Pictured here, Jonah Takagi, who was born in Tokyo, raised in Connecticut, and graduated from RISD in 2002. After graduation, Takagi built props for theater and TV, played in a rock band, and tinkered with furniture in his spare time. But this year, he basically won the lottery: After a string of awards that began in 2009, he was tapped as Bernhardt's American Design Honors 2010 Emerging Designer of the Year.
Takagi scored an production deal from New York retailer Matter, for his F/K/A Table Lamp.
At Noho Next, a satellite show organized by Sight Unseen, Takagi showed his Scaffold Shelving.
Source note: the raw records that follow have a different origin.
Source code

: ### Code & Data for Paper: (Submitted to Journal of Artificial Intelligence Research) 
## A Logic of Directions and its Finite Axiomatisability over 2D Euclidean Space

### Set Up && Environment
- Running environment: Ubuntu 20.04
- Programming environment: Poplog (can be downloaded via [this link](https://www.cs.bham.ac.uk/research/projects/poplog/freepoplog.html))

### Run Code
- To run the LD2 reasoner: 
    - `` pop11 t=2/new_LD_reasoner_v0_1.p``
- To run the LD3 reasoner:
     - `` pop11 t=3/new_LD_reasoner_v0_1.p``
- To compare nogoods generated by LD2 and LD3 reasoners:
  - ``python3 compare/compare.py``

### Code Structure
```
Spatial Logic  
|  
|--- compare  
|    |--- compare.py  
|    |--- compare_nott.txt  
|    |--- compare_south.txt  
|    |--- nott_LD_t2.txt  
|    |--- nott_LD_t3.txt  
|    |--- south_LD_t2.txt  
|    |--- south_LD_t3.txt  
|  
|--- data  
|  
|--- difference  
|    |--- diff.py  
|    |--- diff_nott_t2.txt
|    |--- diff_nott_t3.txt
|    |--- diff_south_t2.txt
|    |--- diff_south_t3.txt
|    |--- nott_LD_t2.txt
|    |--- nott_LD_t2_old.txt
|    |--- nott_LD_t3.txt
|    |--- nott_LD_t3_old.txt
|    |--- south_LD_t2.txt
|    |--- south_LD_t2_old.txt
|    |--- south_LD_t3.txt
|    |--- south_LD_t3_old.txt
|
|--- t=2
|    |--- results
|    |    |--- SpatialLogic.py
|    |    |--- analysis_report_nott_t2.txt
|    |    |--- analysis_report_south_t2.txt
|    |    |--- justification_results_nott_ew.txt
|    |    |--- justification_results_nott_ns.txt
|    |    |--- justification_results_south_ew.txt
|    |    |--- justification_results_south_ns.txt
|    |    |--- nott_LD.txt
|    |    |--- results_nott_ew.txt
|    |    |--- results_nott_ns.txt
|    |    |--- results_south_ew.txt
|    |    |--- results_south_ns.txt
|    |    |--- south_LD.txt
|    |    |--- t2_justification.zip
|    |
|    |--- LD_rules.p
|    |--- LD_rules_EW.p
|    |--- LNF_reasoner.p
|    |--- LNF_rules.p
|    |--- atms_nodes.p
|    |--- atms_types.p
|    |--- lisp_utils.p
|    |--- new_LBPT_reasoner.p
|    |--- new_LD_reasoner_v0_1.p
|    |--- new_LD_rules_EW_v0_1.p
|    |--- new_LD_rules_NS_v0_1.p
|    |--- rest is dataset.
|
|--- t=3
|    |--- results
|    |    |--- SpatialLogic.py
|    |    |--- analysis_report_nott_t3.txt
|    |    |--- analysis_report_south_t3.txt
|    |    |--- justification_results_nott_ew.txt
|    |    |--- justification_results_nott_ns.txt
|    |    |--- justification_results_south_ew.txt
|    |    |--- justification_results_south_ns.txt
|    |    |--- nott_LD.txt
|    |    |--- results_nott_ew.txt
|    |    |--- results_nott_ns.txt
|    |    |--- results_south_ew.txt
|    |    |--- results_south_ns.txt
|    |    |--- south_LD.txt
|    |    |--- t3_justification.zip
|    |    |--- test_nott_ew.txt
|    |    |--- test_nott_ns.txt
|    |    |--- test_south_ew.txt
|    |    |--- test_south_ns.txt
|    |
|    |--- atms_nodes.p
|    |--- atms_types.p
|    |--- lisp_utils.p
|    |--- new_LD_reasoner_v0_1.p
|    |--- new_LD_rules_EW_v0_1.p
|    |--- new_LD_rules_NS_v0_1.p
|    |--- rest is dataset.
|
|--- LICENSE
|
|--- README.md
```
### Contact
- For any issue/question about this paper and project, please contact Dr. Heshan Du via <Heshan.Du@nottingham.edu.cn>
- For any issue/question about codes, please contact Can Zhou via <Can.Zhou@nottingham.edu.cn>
The shelves showed pristine craftsmanship.
Takagi's Bluff City Lights.
Another piece shown at Noho Next, by Uhuru, a firm started by 2004 RISD graduates Jason Horvath and Bill Hilgendorf. The Cyclone lounger was crafted from wood reclaimed from the demolished Coney Island Boardwalk, and it's shape references the legendary Cyclone roller coaster.
Uhuru's Wonder and Drop Tables, which are also part of the Coney Island line.
Also at the Noho Next show, Xavier Manosa and Alex Trochut's Manga series of vases and wall pieces, which are easy to picture in Kanye West's dream home.
At the fair itself, waaaaay in the back where the booths are cheapest, three students from Sweden's Konstfack School of Arts and Design managed to scrape together the funds for a remarkably polished debut. Bengt Brummer, John Astbury, and Karin Wallenbeck call themselves the What's What Collective...
...and they showed three clever lamps.
Each of them can be mechanically dimmed or transformed. This lamp can be configured as a room-filling up-light ...
... but with the pull of a drawstring, it transforms into an overhead pendant.
This one has a simple mechanical arm ...
... and it can be dimmed simply by pushing it down.
Also at the fair, several students and recent grads showed off work at the ICFF studio, sponsored by Bernhardt. The company paid for the booth--the students selected just had to get there.
Here, Jacob Nitz, who's still a student at the University of Cincinnati and plies his work as Amirite Design.
Nitz created the CNNCT chairs, as part of a graduation project where he's creating a single, branded line.
The chairs have felt slipcovers that also have pouches for storage.
The brothers Wills: Chase (seated) and Nathan. The two work together as Level Design. Chase is trained as an industrial designer; Nathan, who studied car design, actually has a piece on display at the National Design Triennial: A plug-in hybrid van. http://exhibitions.cooperhewitt.org/Why-Design-Now/project/idea-plug-in-hybrid-electric-fleet-vehicle
The two collaborated on Hyve, a stacking shelving and room-divider system.
Brooke Woosley, a recent graduate of the Art Center College of Design in Pasadena. She's standing in front of Chloros, a lit, wall-mounted display for showing off curios.
Woosley's Oru coffee table, created from a single sheet of metal and inspired by origami.